L’idée d’Esprit de bière s’est un peu révélé avec Tableau avec chute. Il y a des choses qui émergent parce qu’on est en train de malaxer la matière, les images, les rencontres, et tout d’un coup ce passage à l’acte fait surgir des choses que je n’aurais pas pu écrire. Et c’est même la raison pour faire un film.
Pasolini dit : « Pourquoi faire un film si quand vous le rêvez, il est déjà parfait ? » Et donc, ce film, comme tous les films que j’ai faits, peuvent prendre ces risques-là parce que je peux être à tous les étages de la production. En fait, produire le film est moins une question de gérer une enveloppe financière que de gérer ce temps de l’écriture.
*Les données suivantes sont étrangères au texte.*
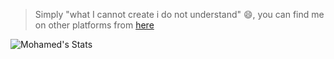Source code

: <!--
**alash3al/alash3al** is a ✨ _special_ ✨ repository because its `README.md` (this file) appears on your GitHub profile.

Here are some ideas to get you started:

- 🔭 I’m currently working on ...
- 🌱 I’m currently learning ...
- 👯 I’m looking to collaborate on ...
- 🤔 I’m looking for help with ...
- 💬 Ask me about ...
- 📫 How to reach me: ...
- 😄 Pronouns: ...
- ⚡ Fun fact: ...
-->

> Simply "what I cannot create i do not understand" 😄, you can find me on other platforms from [here](https://alash3al.com/)

![Mohamed's Stats](https://github-readme-stats.vercel.app/api?username=alash3al&count_private=true&show_icons=true&theme=dark)
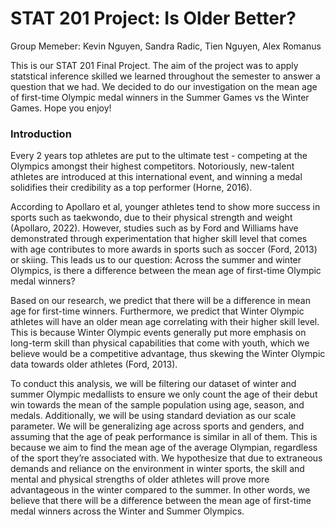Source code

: # STAT 201 Project: Is Older Better?
Group Memeber: Kevin Nguyen, Sandra Radic, Tien Nguyen, Alex Romanus

This is our STAT 201 Final Project. The aim of the project was to apply statstical inference skilled we learned throughout the semester to answer a question that we had. We decided to do our investigation on the mean age of first-time Olympic medal winners in the Summer Games vs the Winter Games. Hope you enjoy!

### Introduction
Every 2 years top athletes are put to the ultimate test - competing at the Olympics amongst their highest competitors. Notoriously, new-talent athletes are introduced at this international event, and winning a medal solidifies their credibility as a top performer (Horne, 2016).

According to Apollaro et al, younger athletes tend to show more success in sports such as taekwondo, due to their physical strength and weight (Apollaro, 2022). However, studies such as by Ford and Williams have demonstrated through experimentation that higher skill level that comes with age contributes to more awards in sports such as soccer (Ford, 2013) or skiing. This leads us to our question: Across the summer and winter Olympics, is there a difference between the mean age of first-time Olympic medal winners?

Based on our research, we predict that there will be a difference in mean age for first-time winners. Furthermore, we predict that Winter Olympic athletes will have an older mean age correlating with their higher skill level. This is because Winter Olympic events generally put more emphasis on long-term skill than physical capabilities that come with youth, which we believe would be a competitive advantage, thus skewing the Winter Olympic data towards older athletes (Ford, 2013).

To conduct this analysis, we will be filtering our dataset of winter and summer Olympic medallists to ensure we only count the age of their debut win towards the mean of the sample population using age, season, and medals. Additionally, we will be using standard deviation as our scale parameter. We will be generalizing age across sports and genders, and assuming that the age of peak performance is similar in all of them. This is because we aim to find the mean age of the average Olympian, regardless of the sport they’re associated with. We hypothesize that due to extraneous demands and reliance on the environment in winter sports, the skill and mental and physical strengths of older athletes will prove more advantageous in the winter compared to the summer. In other words, we believe that there will be a difference between the mean age of first-time medal winners across the Winter and Summer Olympics.
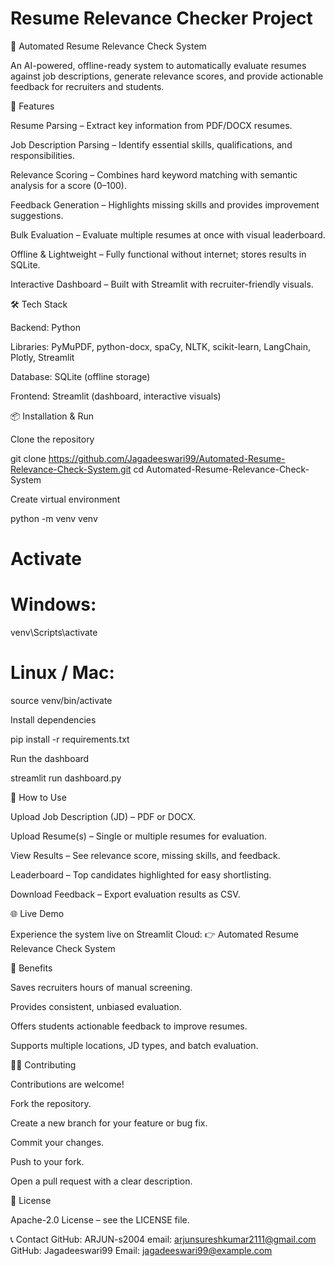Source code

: ﻿# Resume Relevance Checker Project

📄 Automated Resume Relevance Check System

An AI-powered, offline-ready system to automatically evaluate resumes against job descriptions, generate relevance scores, and provide actionable feedback for recruiters and students.

🚀 Features

Resume Parsing – Extract key information from PDF/DOCX resumes.

Job Description Parsing – Identify essential skills, qualifications, and responsibilities.

Relevance Scoring – Combines hard keyword matching with semantic analysis for a score (0–100).

Feedback Generation – Highlights missing skills and provides improvement suggestions.

Bulk Evaluation – Evaluate multiple resumes at once with visual leaderboard.

Offline & Lightweight – Fully functional without internet; stores results in SQLite.

Interactive Dashboard – Built with Streamlit with recruiter-friendly visuals.

🛠 Tech Stack

Backend: Python

Libraries: PyMuPDF, python-docx, spaCy, NLTK, scikit-learn, LangChain, Plotly, Streamlit

Database: SQLite (offline storage)

Frontend: Streamlit (dashboard, interactive visuals)

📦 Installation & Run

Clone the repository

git clone https://github.com/Jagadeeswari99/Automated-Resume-Relevance-Check-System.git
cd Automated-Resume-Relevance-Check-System


Create virtual environment

python -m venv venv
# Activate
# Windows:
venv\Scripts\activate
# Linux / Mac:
source venv/bin/activate


Install dependencies

pip install -r requirements.txt


Run the dashboard

streamlit run dashboard.py

📄 How to Use

Upload Job Description (JD) – PDF or DOCX.

Upload Resume(s) – Single or multiple resumes for evaluation.

View Results – See relevance score, missing skills, and feedback.

Leaderboard – Top candidates highlighted for easy shortlisting.

Download Feedback – Export evaluation results as CSV.

🌐 Live Demo

Experience the system live on Streamlit Cloud:
👉 Automated Resume Relevance Check System

🎯 Benefits

Saves recruiters hours of manual screening.

Provides consistent, unbiased evaluation.

Offers students actionable feedback to improve resumes.

Supports multiple locations, JD types, and batch evaluation.

🧑‍💻 Contributing

Contributions are welcome!

Fork the repository.

Create a new branch for your feature or bug fix.

Commit your changes.

Push to your fork.

Open a pull request with a clear description.

📄 License

Apache-2.0 License – see the LICENSE
 file.

📞 Contact
GitHub: ARJUN-s2004
email: arjunsureshkumar2111@gmail.com
GitHub: Jagadeeswari99
Email: jagadeeswari99@example.com

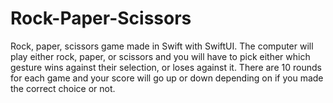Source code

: # Rock-Paper-Scissors

Rock, paper, scissors game made in Swift with SwiftUI. The computer will play either rock, paper, or scissors 
and you will have to pick either which gesture wins against their selection, or loses against it. 
There are 10 rounds for each game and your score will go up or down depending on if you made the correct choice or not.
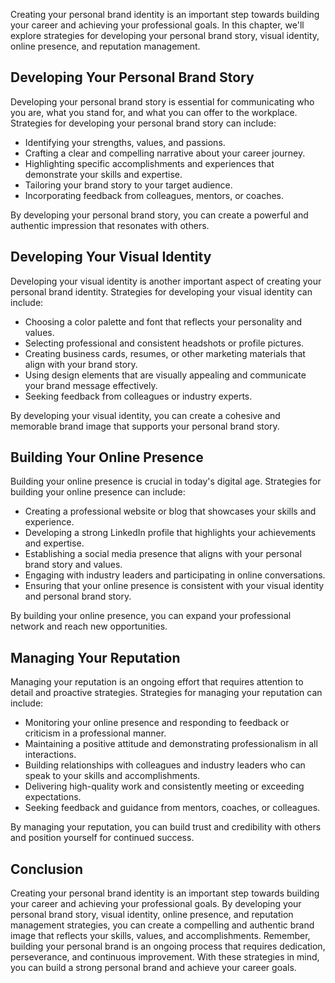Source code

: 
Creating your personal brand identity is an important step towards building your career and achieving your professional goals. In this chapter, we'll explore strategies for developing your personal brand story, visual identity, online presence, and reputation management.

Developing Your Personal Brand Story
------------------------------------

Developing your personal brand story is essential for communicating who you are, what you stand for, and what you can offer to the workplace. Strategies for developing your personal brand story can include:

* Identifying your strengths, values, and passions.
* Crafting a clear and compelling narrative about your career journey.
* Highlighting specific accomplishments and experiences that demonstrate your skills and expertise.
* Tailoring your brand story to your target audience.
* Incorporating feedback from colleagues, mentors, or coaches.

By developing your personal brand story, you can create a powerful and authentic impression that resonates with others.

Developing Your Visual Identity
-------------------------------

Developing your visual identity is another important aspect of creating your personal brand identity. Strategies for developing your visual identity can include:

* Choosing a color palette and font that reflects your personality and values.
* Selecting professional and consistent headshots or profile pictures.
* Creating business cards, resumes, or other marketing materials that align with your brand story.
* Using design elements that are visually appealing and communicate your brand message effectively.
* Seeking feedback from colleagues or industry experts.

By developing your visual identity, you can create a cohesive and memorable brand image that supports your personal brand story.

Building Your Online Presence
-----------------------------

Building your online presence is crucial in today's digital age. Strategies for building your online presence can include:

* Creating a professional website or blog that showcases your skills and experience.
* Developing a strong LinkedIn profile that highlights your achievements and expertise.
* Establishing a social media presence that aligns with your personal brand story and values.
* Engaging with industry leaders and participating in online conversations.
* Ensuring that your online presence is consistent with your visual identity and personal brand story.

By building your online presence, you can expand your professional network and reach new opportunities.

Managing Your Reputation
------------------------

Managing your reputation is an ongoing effort that requires attention to detail and proactive strategies. Strategies for managing your reputation can include:

* Monitoring your online presence and responding to feedback or criticism in a professional manner.
* Maintaining a positive attitude and demonstrating professionalism in all interactions.
* Building relationships with colleagues and industry leaders who can speak to your skills and accomplishments.
* Delivering high-quality work and consistently meeting or exceeding expectations.
* Seeking feedback and guidance from mentors, coaches, or colleagues.

By managing your reputation, you can build trust and credibility with others and position yourself for continued success.

Conclusion
----------

Creating your personal brand identity is an important step towards building your career and achieving your professional goals. By developing your personal brand story, visual identity, online presence, and reputation management strategies, you can create a compelling and authentic brand image that reflects your skills, values, and accomplishments. Remember, building your personal brand is an ongoing process that requires dedication, perseverance, and continuous improvement. With these strategies in mind, you can build a strong personal brand and achieve your career goals.
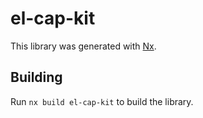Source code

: # el-cap-kit

This library was generated with [Nx](https://nx.dev).

## Building

Run `nx build el-cap-kit` to build the library.
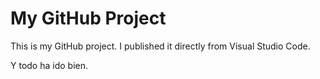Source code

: # My GitHub Project

This is my GitHub project. I published it directly from Visual Studio Code.

Y todo ha ido bien.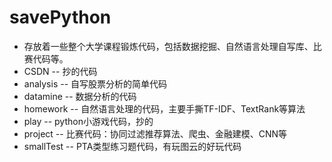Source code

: # savePython
* 存放着一些整个大学课程锻炼代码，包括数据挖掘、自然语言处理自写库、比赛代码等。
* CSDN      -- 抄的代码
* analysis  -- 自写股票分析的简单代码
* datamine  -- 数据分析的代码
* homework  -- 自然语言处理的代码，主要手撕TF-IDF、TextRank等算法
* play      -- python小游戏代码，抄的
* project   -- 比赛代码：协同过滤推荐算法、爬虫、金融建模、CNN等
* smallTest -- PTA类型练习题代码，有玩图云的好玩代码
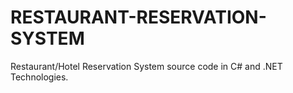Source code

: # RESTAURANT-RESERVATION-SYSTEM
Restaurant/Hotel Reservation System source code in C# and .NET Technologies.
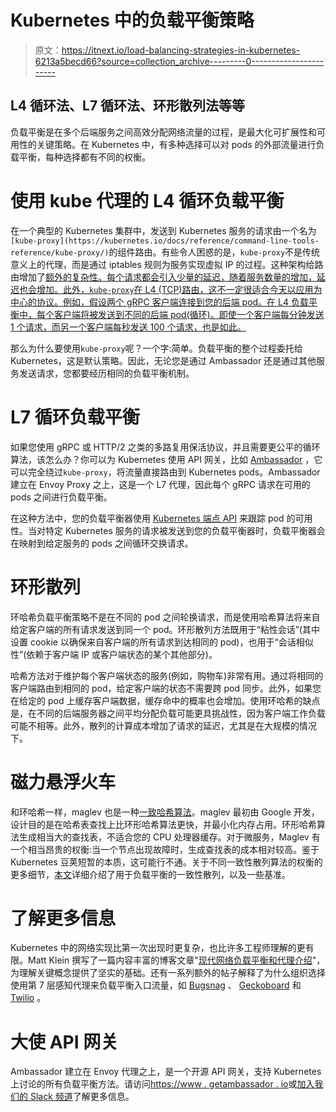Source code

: # Kubernetes 中的负载平衡策略

> 原文：<https://itnext.io/load-balancing-strategies-in-kubernetes-6213a5becd66?source=collection_archive---------0----------------------->

## L4 循环法、L7 循环法、环形散列法等等

负载平衡是在多个后端服务之间高效分配网络流量的过程，是最大化可扩展性和可用性的关键策略。在 Kubernetes 中，有多种选择可以对 pods 的外部流量进行负载平衡，每种选择都有不同的权衡。

# 使用 kube 代理的 L4 循环负载平衡

在一个典型的 Kubernetes 集群中，发送到 Kubernetes 服务的请求由一个名为`[kube-proxy](https://kubernetes.io/docs/reference/command-line-tools-reference/kube-proxy/)`的组件路由。有些令人困惑的是，`kube-proxy`不是传统意义上的代理，而是通过 iptables 规则为服务实现虚拟 IP 的过程。这种架构给路由增加了[额外的复杂性。每个请求都会引入少量的延迟，随着服务数量的增加，延迟也会增加。此外，`kube-proxy`在 L4 (TCP)路由，这不一定很适合今天以应用为中心的协议。例如，假设两个 gRPC 客户端连接到您的后端 pod。在 L4 负载平衡中，每个客户端将被发送到不同的后端 pod(循环)。即使一个客户端每分钟发送 1 个请求，而另一个客户端每秒发送 100 个请求，也是如此。](https://jvns.ca/blog/2017/10/10/operating-a-kubernetes-network/)

那么为什么要使用`kube-proxy`呢？一个字:简单。负载平衡的整个过程委托给 Kubernetes，这是默认策略。因此，无论您是通过 Ambassador 还是通过其他服务发送请求，您都要经历相同的负载平衡机制。

# L7 循环负载平衡

如果您使用 gRPC 或 HTTP/2 之类的多路复用保活协议，并且需要更公平的循环算法，该怎么办？你可以为 Kubernetes 使用 API 网关，比如 [Ambassador](https://www.getambassador.io/) ，它可以完全绕过`kube-proxy`，将流量直接路由到 Kubernetes pods。Ambassador 建立在 Envoy Proxy 之上，这是一个 L7 代理，因此每个 gRPC 请求在可用的 pods 之间进行负载平衡。

在这种方法中，您的负载平衡器使用 [Kubernetes 端点 API](https://kubernetes.io/docs/reference/generated/kubernetes-api/v1.14/#endpoints-v1-core) 来跟踪 pod 的可用性。当对特定 Kubernetes 服务的请求被发送到您的负载平衡器时，负载平衡器会在映射到给定服务的 pods 之间循环交换请求。

# 环形散列

环哈希负载平衡策略不是在不同的 pod 之间轮换请求，而是使用哈希算法将来自给定客户端的所有请求发送到同一个 pod。环形散列方法既用于“粘性会话”(其中设置 cookie 以确保来自客户端的所有请求到达相同的 pod)，也用于“会话相似性”(依赖于客户端 IP 或客户端状态的某个其他部分)。

哈希方法对于维护每个客户端状态的服务(例如，购物车)非常有用。通过将相同的客户端路由到相同的 pod，给定客户端的状态不需要跨 pod 同步。此外，如果您在给定的 pod 上缓存客户端数据，缓存命中的概率也会增加。使用环哈希的缺点是，在不同的后端服务器之间平均分配负载可能更具挑战性，因为客户端工作负载可能不相等。此外，散列的计算成本增加了请求的延迟，尤其是在大规模的情况下。

# 磁力悬浮火车

和环哈希一样，maglev 也是一种[一致哈希算法](https://en.wikipedia.org/wiki/Consistent_hashing)。maglev 最初由 Google 开发，设计目的是在哈希表查找上比环形哈希算法更快，并最小化内存占用。环形哈希算法生成相当大的查找表，不适合您的 CPU 处理器缓存。对于微服务，Maglev 有一个相当昂贵的权衡:当一个节点出现故障时，生成查找表的成本相对较高。鉴于 Kubernetes 豆荚短暂的本质，这可能行不通。关于不同一致性散列算法的权衡的更多细节，[本文](https://medium.com/@dgryski/consistent-hashing-algorithmic-tradeoffs-ef6b8e2fcae8)详细介绍了用于负载平衡的一致性散列，以及一些基准。

# 了解更多信息

Kubernetes 中的网络实现比第一次出现时更复杂，也比许多工程师理解的更有限。Matt Klein 撰写了一篇内容丰富的博客文章"[现代网络负载平衡和代理介绍](https://blog.envoyproxy.io/introduction-to-modern-network-load-balancing-and-proxying-a57f6ff80236)"，为理解关键概念提供了坚实的基础。还有一系列额外的帖子解释了为什么组织选择使用第 7 层感知代理来负载平衡入口流量，如 [Bugsnag](https://blog.bugsnag.com/envoy/) 、 [Geckoboard](https://medium.com/geckoboard-under-the-hood/we-rolled-out-envoy-at-geckoboard-13c45b4eaddd) 和 [Twilio](https://www.twilio.com/blog/2017/10/http2-issues.html) 。

# 大使 API 网关

Ambassador 建立在 Envoy 代理之上，是一个开源 API 网关，支持 Kubernetes 上讨论的所有负载平衡方法。请访问[https://www . getambassador . io](https://www.getambassador.io/)或[加入我们的 Slack 频道](http://d6e.co/slack)了解更多信息。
L’écriture, c’est de l’idée jusqu’au mixage. Et tout d’un coup, le fait, justement, d’être en train de travailler avec une matière, pas avec une idée de la matière, pas avec une pensée, pas avec une chose, fait que quelque chose surgit et dont je tiens à être le premier à être surpris. C’est ce plaisir-là qui m’intéresse. C’est ce qui me permet encore d’essayer de faire des films.
– Tu donnes l’impression de travailler un peu comme ça sur le vif au fur et à mesure avec la matière. Et je me demandais si tu accordais une importance à la musique. A quel moment elle arrivait dans l’écriture de ton film ?
– Elle vient très tôt. Elle vient pendant l’écriture. C’est comme si la musique contenait les séquences. C’est elle qui suggère les images au fond. Clément Rosset écrit qu’il y a comme une forme de réel dans la musique. Çà touche à quelque chose de très fondamental, de très profond. Et c’est ce qui m’arrive. Tout d’un coup, la musique va solliciter des images et je les accueille. La musique préexiste au film. Je ne demande pas d’écrire de la musique.
Quelqu’un regarde…
– Est-ce qu’on peut dire que tu cherches dans tes films à réinscrire vraiment le corps, la matière ? Tu l’as dit dans un entretien avec Jean-Louis Comolli. Tu regrettes parfois que le corps est questionné sous un angle économique et social. Et tu cherches peut-être dans tes films à lui redonner toute sa corporalité, son désir.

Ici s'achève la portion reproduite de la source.